Prevention of protein aggregation and thus stabilization of proteins has large biological and biotechnological implications. Here we introduce Dynamic Light Scattering (DLS) and DLS-based microrheology to show how native bovine serum albumin (nBSA) forms amyloid fibrils in weakly denaturing conditions as function of time, and how stoichiometric conjugation of BSA with polymer-surfactants (PSpBSA) protects the protein form such aggregation.
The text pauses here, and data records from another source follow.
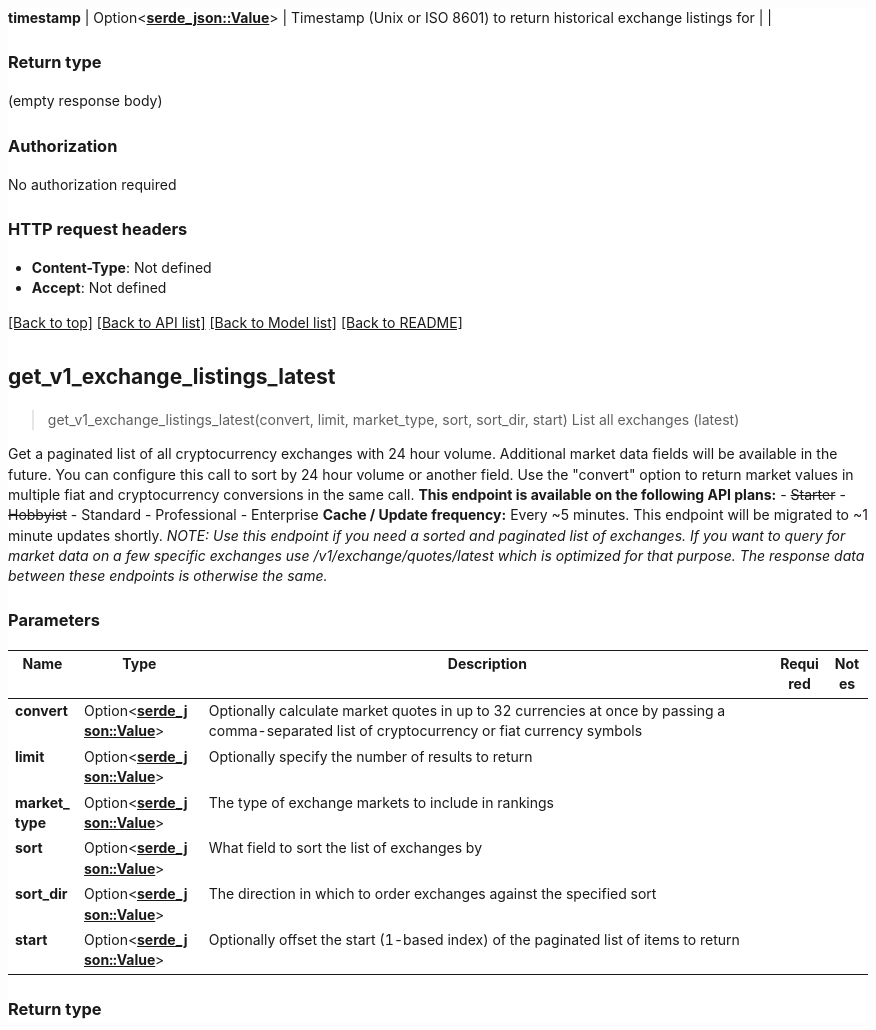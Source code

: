 **timestamp** | Option<[**serde_json::Value**](.md)> | Timestamp (Unix or ISO 8601) to return historical exchange listings for |  |

### Return type

 (empty response body)

### Authorization

No authorization required

### HTTP request headers

- **Content-Type**: Not defined
- **Accept**: Not defined

[[Back to top]](#) [[Back to API list]](../README.md#documentation-for-api-endpoints) [[Back to Model list]](../README.md#documentation-for-models) [[Back to README]](../README.md)


## get_v1_exchange_listings_latest

> get_v1_exchange_listings_latest(convert, limit, market_type, sort, sort_dir, start)
List all exchanges (latest)

Get a paginated list of all cryptocurrency exchanges with 24 hour volume. Additional market data fields will be available in the future. You can configure this call to sort by 24 hour volume or another field. Use the \"convert\" option to return market values in multiple fiat and cryptocurrency conversions in the same call.      **This endpoint is available on the following API plans:**   - ~~Starter~~   - ~~Hobbyist~~   - Standard   - Professional   - Enterprise  **Cache / Update frequency:** Every ~5 minutes. This endpoint will be migrated to ~1 minute updates shortly.        *NOTE: Use this endpoint if you need a sorted and paginated list of exchanges. If you want to query for market data on a few specific exchanges use /v1/exchange/quotes/latest which is optimized for that purpose. The response data between these endpoints is otherwise the same.*

### Parameters


Name | Type | Description  | Required | Notes
------------- | ------------- | ------------- | ------------- | -------------
**convert** | Option<[**serde_json::Value**](.md)> | Optionally calculate market quotes in up to 32 currencies at once by passing a comma-separated list of cryptocurrency or fiat currency symbols |  |
**limit** | Option<[**serde_json::Value**](.md)> | Optionally specify the number of results to return |  |
**market_type** | Option<[**serde_json::Value**](.md)> | The type of exchange markets to include in rankings |  |
**sort** | Option<[**serde_json::Value**](.md)> | What field to sort the list of exchanges by |  |
**sort_dir** | Option<[**serde_json::Value**](.md)> | The direction in which to order exchanges against the specified sort |  |
**start** | Option<[**serde_json::Value**](.md)> | Optionally offset the start (1-based index) of the paginated list of items to return |  |

### Return type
Employing a combination of Thioflavin-T fluorescence, Fourier transform infrared spectroscopy and other methods, we show that nBSA forms filamentous aggregates with amyloid-like structure, while PSpBSA proteins remain fully dispersed with only minor changes in their folding state, even when continuously heated for up to 5 days in denaturation conditions at 65 °C. Time-resolved DLS-based microrheology studies demonstrate that suspensions of the filamentous nBSA aggregates become viscoelastic for concentrations ≥200 μM. Our results indicate that after 6 days in aggregation conditions, the elastic modulus G′(ω) of nBSA solutions went from zero initially to values of up to 3.6 Pa, indicating that the filaments become long enough to form an entangled, viscoelastic network. Interestingly, heating 200 μM native BSA solutions at 65 °C for 2 days in Eppendorf tubes resulted in self-standing films rather than dispersed filaments. These films exhibited strong ThT-fluorescence intensities and a predominant β-sheet secondary structure in FTIR studies, suggesting that the self-standing microstructure of the film resulted from hierarchical self-assembly of the amyloid fibrils.